東京電力福島第一原発事故による放射線の影響で学校での屋外活動が制限されている福島県伊達市の小学校長らが19日、参議員会館での集会に参加し、学習の場を一時的に県外に移す「移動教室」を復興予算に盛り込むよう国に求めた。東日本大震災の復興予算の流用などが指摘されている中、「被災地の子どもたちに予算を」と訴えている。
集会を主催したのは、6月に議員立法で成立した「原発事故子ども被災者支援法」を身のあるものにしようと取り組む市民団体。伊達市の教育関係者のほか、国会議員、復興庁、文部科学省の幹部らが出席した。
伊達市は今年度から新潟県見附市で3泊4日の移動教室を実施。伊達市立小学校21校のうち9校が、新潟県内の宿泊施設に滞在しながら、見附市内の公立学校で授業を受けた。予算は約430万円。伊達市の独自予算で実施している。
ノーカット版
福島県内:移動教室の取り組みからの報告~復興予算を被災地へ(1)
集会で富野小の宍戸仙助校長は、「子どもの発達段階において、土や草花に触れることは非常に重要だ」と強調。それが福島県内では奪われているとして、「移動教室」を国が事業化するよう求めた。また伊達市教育委員会の湯田健一教育長は「移動教室が教育効果は大きいのは分かっている。震災前に戻るのではなく、それを乗り越えたい」と話した。

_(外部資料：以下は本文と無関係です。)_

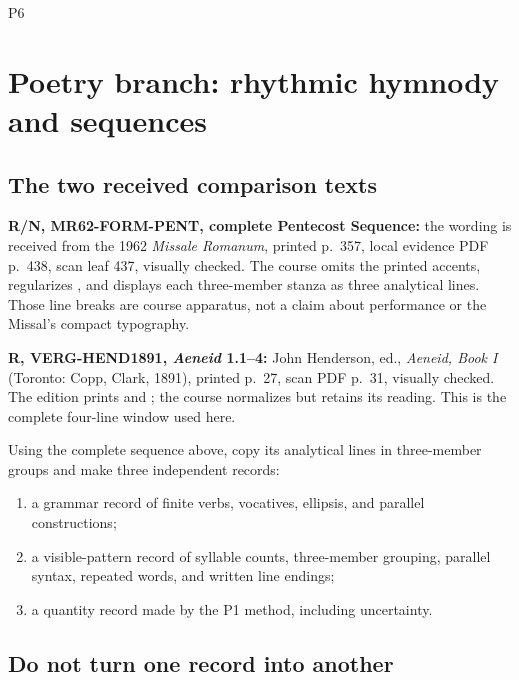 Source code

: \begin{courseunit}{P6}
\chapter{Poetry branch: rhythmic hymnody and sequences}

\section{The two received comparison texts}

\textbf{R/N, MR62-FORM-PENT, complete Pentecost Sequence:} the wording is
received from the 1962 \textit{Missale Romanum}, printed p.~357, local evidence
PDF p.~438, scan leaf 437, visually checked. The course omits the printed
accents, regularizes , and displays each three-member stanza as
three analytical lines. Those line breaks are course apparatus, not a claim
about performance or the Missal's compact typography.

\begin{quote}
\small
\PoetryPentecostSequenceComplete
\end{quote}

\textbf{R, VERG-HEND1891, \textit{Aeneid} 1.1--4:} John Henderson, ed.,
\textit{Aeneid, Book I} (Toronto: Copp, Clark, 1891), printed p.~27, scan PDF
p.~31, visually checked. The edition prints  and
; the course normalizes  but retains its
 reading. This is the complete four-line window used here.

\begin{quote}
\PoetryVirgilAeneidOpening
\end{quote}

Using the complete sequence above, copy its analytical lines in three-member
groups and make three independent records:

\begin{enumerate}
\item a grammar record of finite verbs, vocatives, ellipsis, and parallel
constructions;
\item a visible-pattern record of syllable counts, three-member grouping,
parallel syntax, repeated words, and written line endings;
\item a quantity record made by the P1 method, including uncertainty.
\end{enumerate}

\section{Do not turn one record into another}


\end{courseunit}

福島県内の参加者と支援者の報告~復興予算を被災地へ(2)
郡山の中学校に通う横田優(すぐる)さん(中学3年)は、「311以降、生活ががらりと変わったが、それがとてもストレスになっているのが現状。そのストレスをなくすために、移動教室や保養プログラムも今後、充実していったらストレスはなくなっていくのではと思う。北海道での保養プラグラムに参加した際、草原に大の字で寝そべることができた」と自身の体験を披露した上で、放射能のことを気にせずに過ごせることの重要性を訴えた。また、そうした体験が平等に与えられてるためには、行政が関与する必要があると国の支援を求めた。
パネルディスカッション、復興庁、政治家からの発言~復興予算を被災地へ(3)
国会議員の谷岡都子参議院議員(緑の風)は「野田総理は、決算委員会で被災地という言葉を使っても、一度も被災者という言葉を使わなかったと」と指摘。復興予算は被災者に届く必要があると訴えた。